Huju: Remember that people don’t always tell the truth on the Internet, and that people pretend to be people they are not. In fact, if I remember correctly, Joseph himself has posted under various different names in the CR, and once the Mods realized it, they often just put “Joseph” as his subtitle. I don’t believe he’s actually a kiruv professional. For all we know, the other person on this thread agreeing with Joseph is also Joseph. Yes, if it were true it would be shocking.

Of course, people should never marry a non-Jew with the expectation that they were convert, and I’ve never heard of an Orthodox community where this is common (of course, it’s common among the heterdox). It’s wrong in the first place, and most of the time it wouldn’t work out. (Anyway, we’re not talking about people raised Orthodox here — we’re talking about secular Jews who marry non-Jews.)

But sometimes a non-Jew married to a Jew decides on their own they want to convert, and if the spouse is willing to become a BT (perhaps usually they’re not, but when they are), then it works out. The same goes for the convert: if secular-Jew-turned-wannabe-BT is married to a non-Jew, sometimes she learns about Yiddishkeit and decides she wants to convert for the right reason. No beis din will convert someone under such circumstances unless the non-Jew can honestly say she is making a lifetime commitment to Yiddishkeit and will remain totally frum even if they later divorce. In such cases, they are thus not converting for the sake of marriage, they are converting l’shem shamayim.

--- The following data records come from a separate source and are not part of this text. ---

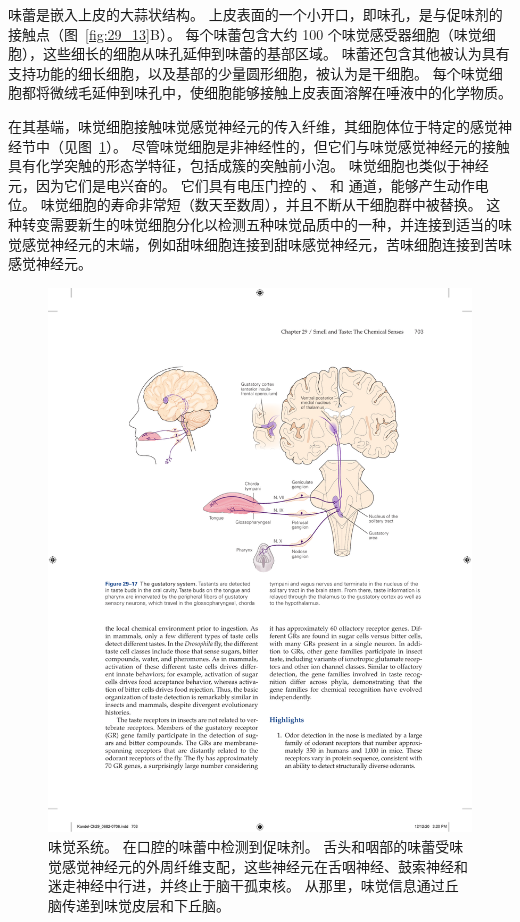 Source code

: 味蕾是嵌入上皮的大蒜状结构。
上皮表面的一个小开口，即味孔，是与促味剂的接触点（图~\ref{fig:29_13}B）。
每个味蕾包含大约 100 个味觉感受器细胞（味觉细胞），这些细长的细胞从味孔延伸到味蕾的基部区域。
味蕾还包含其他被认为具有支持功能的细长细胞，以及基部的少量圆形细胞，被认为是干细胞。
每个味觉细胞都将微绒毛延伸到味孔中，使细胞能够接触上皮表面溶解在唾液中的化学物质。


在其基端，味觉细胞接触味觉感觉神经元的传入纤维，其细胞体位于特定的感觉神经节中（见图~\ref{fig:29_17}）。
尽管味觉细胞是非神经性的，但它们与味觉感觉神经元的接触具有化学突触的形态学特征，包括成簇的突触前小泡。
味觉细胞也类似于神经元，因为它们是电兴奋的。
它们具有电压门控的 、 和  通道，能够产生动作电位。
味觉细胞的寿命非常短（数天至数周），并且不断从干细胞群中被替换。
这种转变需要新生的味觉细胞分化以检测五种味觉品质中的一种，并连接到适当的味觉感觉神经元的末端，例如甜味细胞连接到甜味感觉神经元，苦味细胞连接到苦味感觉神经元。


\begin{figure}[htbp]
	\centering
	\includegraphics[width=0.75\linewidth]{chap29/fig_29_17}
	\caption{味觉系统。 在口腔的味蕾中检测到促味剂。
		舌头和咽部的味蕾受味觉感觉神经元的外周纤维支配，这些神经元在舌咽神经、鼓索神经和迷走神经中行进，并终止于脑干孤束核。
		从那里，味觉信息通过丘脑传递到味觉皮层和下丘脑。}
	\label{fig:29_17}
\end{figure}



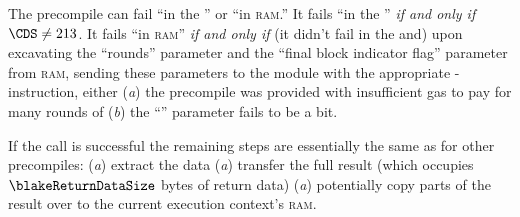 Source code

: The  precompile can fail ``in the \hubMod{}'' or ``in \textsc{ram}.''
It fails ``in the \hubMod{}'' \emph{if and only if} $\CDS \neq 213$.
It fails ``in \textsc{ram}''  \emph{if and only if} (it didn't fail in the \hubMod{} and) upon excavating the
``rounds''                     parameter \locBlakeR{} and the 
``final block indicator flag'' parameter \locBlakeF{}
from \textsc{ram}, sending these parameters to the \oobMod{} module with the appropriate \oobMod{}-instruction, either
(\emph{a}) the precompile was provided with insufficient gas to pay for \locBlakeR{} many rounds of 
(\emph{b}) the ``\locBlakeF{}'' parameter fails to be a bit.

If the call is successful the remaining steps are essentially the same as for other precompiles:
(\emph{a}) extract the data
(\emph{a}) transfer the full result (which occupies $\blakeReturnDataSize$ bytes of return data)
(\emph{a}) potentially copy parts of the result over to the current execution context's \textsc{ram}.
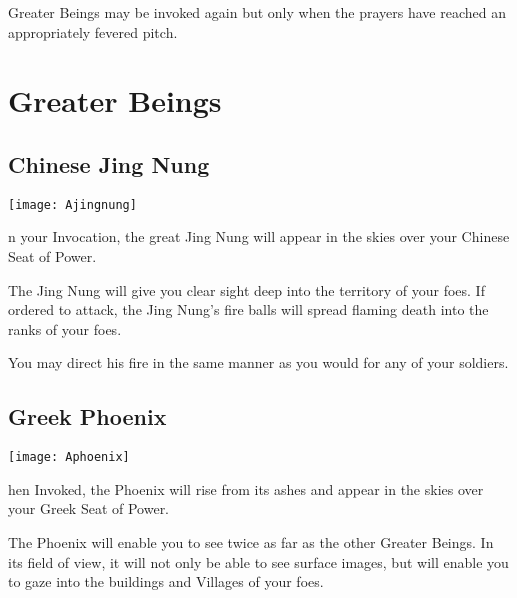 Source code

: Greater Beings may be invoked again but only when the prayers have reached an appropriately fevered pitch.

\clearpage %

\section{\textsf{Greater Beings}}

\subsection{\textsf{Chinese Jing Nung}}


\begin{center}
    \texttt{[image: Ajingnung]}
\end{center}

n your Invocation, the great Jing Nung will appear in the skies over your Chinese Seat of Power.

The Jing Nung will give you clear sight deep into the territory of your foes. If ordered to attack, the Jing Nung’s fire balls will spread flaming death into the ranks of your foes.


You may direct his fire in the same manner as you would for any of your soldiers.

\subsection{\textsf{Greek Phoenix}}


\begin{center}
    \texttt{[image: Aphoenix]}
\end{center}


hen Invoked, the Phoenix will rise from its ashes and appear in the skies over your Greek Seat of Power.

The Phoenix will enable you to see twice as far as the other Greater Beings. In its field of view, it will not only be able to see surface images, but will enable you to gaze into the buildings and Villages of your foes.

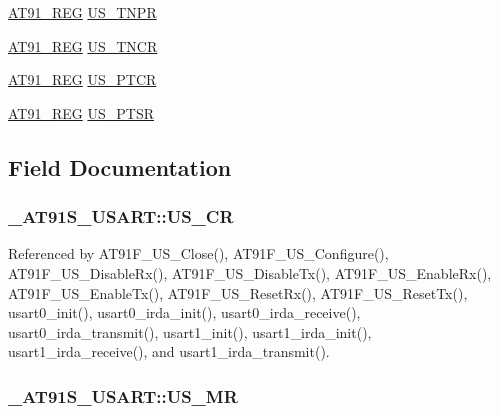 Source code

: \begin{CompactItemize}
\item 
\hyperlink{AT91SAM7X256_8h_712ad5a1ac1bd02f3e95a7526c283ce1}{AT91\_\-REG} \hyperlink{struct__AT91S__USART_8f2f0740757a4297aaa4b9f617677526}{US\_\-TNPR}
\item 
\hyperlink{AT91SAM7X256_8h_712ad5a1ac1bd02f3e95a7526c283ce1}{AT91\_\-REG} \hyperlink{struct__AT91S__USART_c561ac4ef04fa503459b5b7a4b393fa9}{US\_\-TNCR}
\item 
\hyperlink{AT91SAM7X256_8h_712ad5a1ac1bd02f3e95a7526c283ce1}{AT91\_\-REG} \hyperlink{struct__AT91S__USART_34f5675243d34c85da1c4e870f0654aa}{US\_\-PTCR}
\item 
\hyperlink{AT91SAM7X256_8h_712ad5a1ac1bd02f3e95a7526c283ce1}{AT91\_\-REG} \hyperlink{struct__AT91S__USART_55b19ad696b4ded0785eb1409da2b4c2}{US\_\-PTSR}
\end{CompactItemize}


\subsection{Field Documentation}
\hypertarget{struct__AT91S__USART_02c84ac26acfbb9621cde9e11e70b3e1}{
\subsubsection{ {\bf \_\-AT91S\_\-USART::US\_\-CR}}}
\label{struct__AT91S__USART_02c84ac26acfbb9621cde9e11e70b3e1}




Referenced by AT91F\_\-US\_\-Close(), AT91F\_\-US\_\-Configure(), AT91F\_\-US\_\-DisableRx(), AT91F\_\-US\_\-DisableTx(), AT91F\_\-US\_\-EnableRx(), AT91F\_\-US\_\-EnableTx(), AT91F\_\-US\_\-ResetRx(), AT91F\_\-US\_\-ResetTx(), usart0\_\-init(), usart0\_\-irda\_\-init(), usart0\_\-irda\_\-receive(), usart0\_\-irda\_\-transmit(), usart1\_\-init(), usart1\_\-irda\_\-init(), usart1\_\-irda\_\-receive(), and usart1\_\-irda\_\-transmit().\hypertarget{struct__AT91S__USART_091b71f9f606a54b115910aed19d5416}{
\subsubsection{ {\bf \_\-AT91S\_\-USART::US\_\-MR}}}
\label{struct__AT91S__USART_091b71f9f606a54b115910aed19d5416}




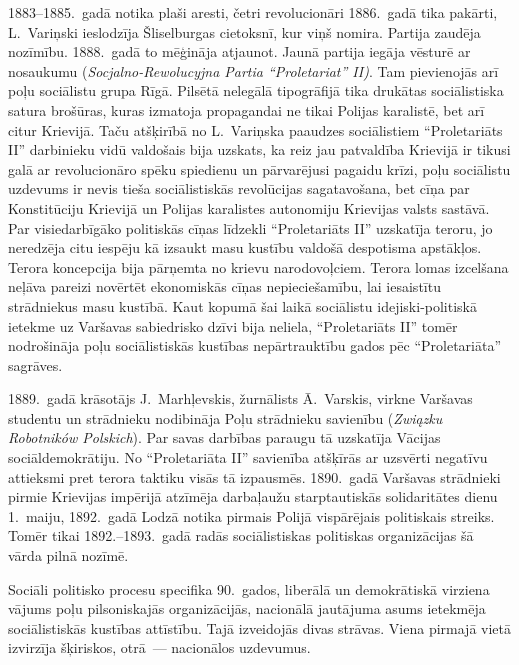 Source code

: \documentclass[twoside,a5paper,12pt,fleqn,openany]{extbook}
\newcommand{\pltxti}[1]{\textit{\textpolish{#1}}}
\begin{document}
1883--1885.~gadā notika plaši aresti, četri revolucionāri 1886.~gadā tika pakārti, L.~Variņski ieslodzīja Šliselburgas cietoksnī, kur viņš nomira. Partija zaudēja nozīmību. 1888.~gadā to mēģināja atjaunot. Jaunā partija iegāja vēsturē ar nosaukumu  (\pltxti{Socjalno-Rewolucyjna Partia ``Proletariat'' II)}. Tam pievienojās arī poļu sociālistu grupa Rīgā. Pilsētā nelegālā tipogrāfijā tika drukātas sociālistiska satura brošūras, kuras izmatoja propagandai ne tikai Polijas karalistē, bet arī citur Krievijā. Taču atšķirībā no L.~Variņska paaudzes sociālistiem ``Proletariāts II'' darbinieku vidū valdošais bija uzskats, ka reiz jau patvaldība Krievijā ir tikusi galā ar revolucionāro spēku spiedienu un pārvarējusi pagaidu krīzi, poļu sociālistu uzdevums ir nevis tieša sociālistiskās revolūcijas sagatavošana, bet cīņa par Konstitūciju Krievijā un Polijas karalistes autonomiju Krievijas valsts sastāvā. Par visiedarbīgāko politiskās cīņas līdzekli ``Proletariāts II'' uzskatīja teroru, jo neredzēja citu iespēju kā izsaukt masu kustību valdošā despotisma apstākļos. Terora koncepcija bija pārņemta no krievu narodovoļciem. Terora lomas izcelšana neļāva pareizi novērtēt ekonomiskās cīņas nepieciešamību, lai iesaistītu strādniekus masu kustībā. Kaut kopumā šai laikā sociālistu idejiski-politiskā ietekme uz Varšavas sabiedrisko dzīvi bija neliela, ``Proletariāts II'' tomēr nodrošināja poļu sociālistiskās kustības nepārtrauktību gados pēc ``Proletariāta'' sagrāves.

1889.~gadā krāsotājs J.~Marhļevskis, žurnālists Ā.~Varskis, virkne Varšavas studentu un strādnieku nodibināja Poļu strādnieku savienību (\pltxti{Związku Robotników Polskich}). Par savas darbības paraugu tā uzskatīja Vācijas sociāldemokrātiju. No ``Proletariāta II'' savienība atšķīrās ar uzsvērti negatīvu attieksmi pret terora taktiku visās tā izpausmēs. 1890.~gadā Varšavas strādnieki pirmie Krievijas impērijā atzīmēja darbaļaužu starptautiskās solidaritātes dienu 1.~maiju, 1892.~gadā Lodzā notika pirmais Polijā vispārējais politiskais streiks. Tomēr tikai 1892.--1893.~gadā radās sociālistiskas politiskas organizācijas šā vārda pilnā nozīmē.

Sociāli politisko procesu specifika 90.~gados, liberālā un demokrātiskā virziena vājums poļu pilsoniskajās organizācijās, nacionālā jautājuma asums ietekmēja sociālistiskās kustības attīstību. Tajā izveidojās divas strāvas. Viena pirmajā vietā izvirzīja šķiriskos, otrā~--- nacionālos uzdevumus.
\end{document}
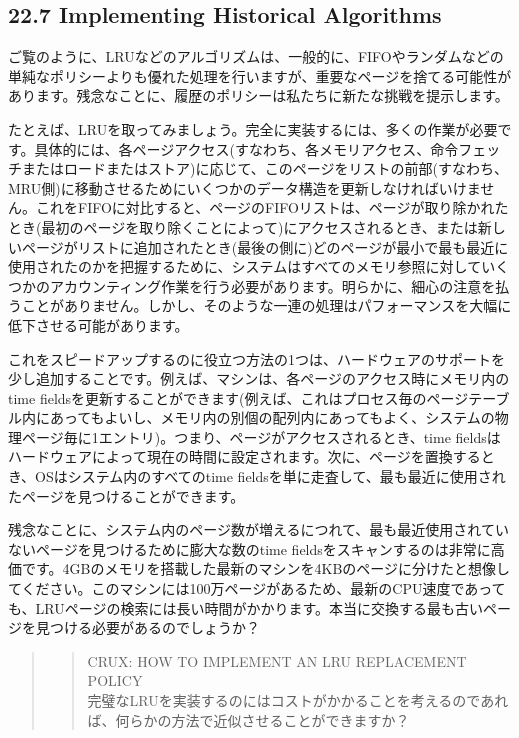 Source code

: \hypertarget{implementing-historical-algorithms}{%
\subsection*{22.7 Implementing Historical
Algorithms}\label{implementing-historical-algorithms}}

ご覧のように、LRUなどのアルゴリズムは、一般的に、FIFOやランダムなどの単純なポリシーよりも優れた処理を行いますが、重要なページを捨てる可能性があります。残念なことに、履歴のポリシーは私たちに新たな挑戦を提示します。

たとえば、LRUを取ってみましょう。完全に実装するには、多くの作業が必要です。具体的には、各ページアクセス(すなわち、各メモリアクセス、命令フェッチまたはロードまたはストア)に応じて、このページをリストの前部(すなわち、MRU側)に移動させるためにいくつかのデータ構造を更新しなければいけません。これをFIFOに対比すると、ページのFIFOリストは、ページが取り除かれたとき(最初のページを取り除くことによって)にアクセスされるとき、または新しいページがリストに追加されたとき(最後の側に)どのページが最小で最も最近に使用されたのかを把握するために、システムはすべてのメモリ参照に対していくつかのアカウンティング作業を行う必要があります。明らかに、細心の注意を払うことがありません。しかし、そのような一連の処理はパフォーマンスを大幅に低下させる可能があります。

これをスピードアップするのに役立つ方法の1つは、ハードウェアのサポートを少し追加することです。例えば、マシンは、各ページのアクセス時にメモリ内のtime
fieldsを更新することができます(例えば、これはプロセス毎のページテーブル内にあってもよいし、メモリ内の別個の配列内にあってもよく、システムの物理ページ毎に1エントリ)。つまり、ページがアクセスされるとき、time
fieldsはハードウェアによって現在の時間に設定されます。次に、ページを置換するとき、OSはシステム内のすべてのtime
fieldsを単に走査して、最も最近に使用されたページを見つけることができます。

残念なことに、システム内のページ数が増えるにつれて、最も最近使用されていないページを見つけるために膨大な数のtime
fieldsをスキャンするのは非常に高価です。4GBのメモリを搭載した最新のマシンを4KBのページに分けたと想像してください。このマシンには100万ページがあるため、最新のCPU速度であっても、LRUページの検索には長い時間がかかります。本当に交換する最も古いページを見つける必要があるのでしょうか？

\begin{quote}
\begin{quote}
CRUX: HOW TO IMPLEMENT AN LRU REPLACEMENT POLICY\\
完璧なLRUを実装するのにはコストがかかることを考えるのであれば、何らかの方法で近似させることができますか？
\end{quote}
\end{quote}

All I’m saying is that a new BT should not immediately leave his non-Jewish wife, since it makes sense to give her time to see if she will decide she wants to commit to accepting the yoke of the mitzvos. The same goes for new BTs married to secular Jews — don’t ditch her right away just because she’s reluctant to all of the sudden move to Boro Park, put on a sheitel and start going to the mikvah every month. Rash, hasty decisions often result in less than desirable results. In fact, Rav Arush counsels against divorce at all in such situations (BTs married to Jews) (as explained at length in his acclaimed marriage manual, Garden of Peace.)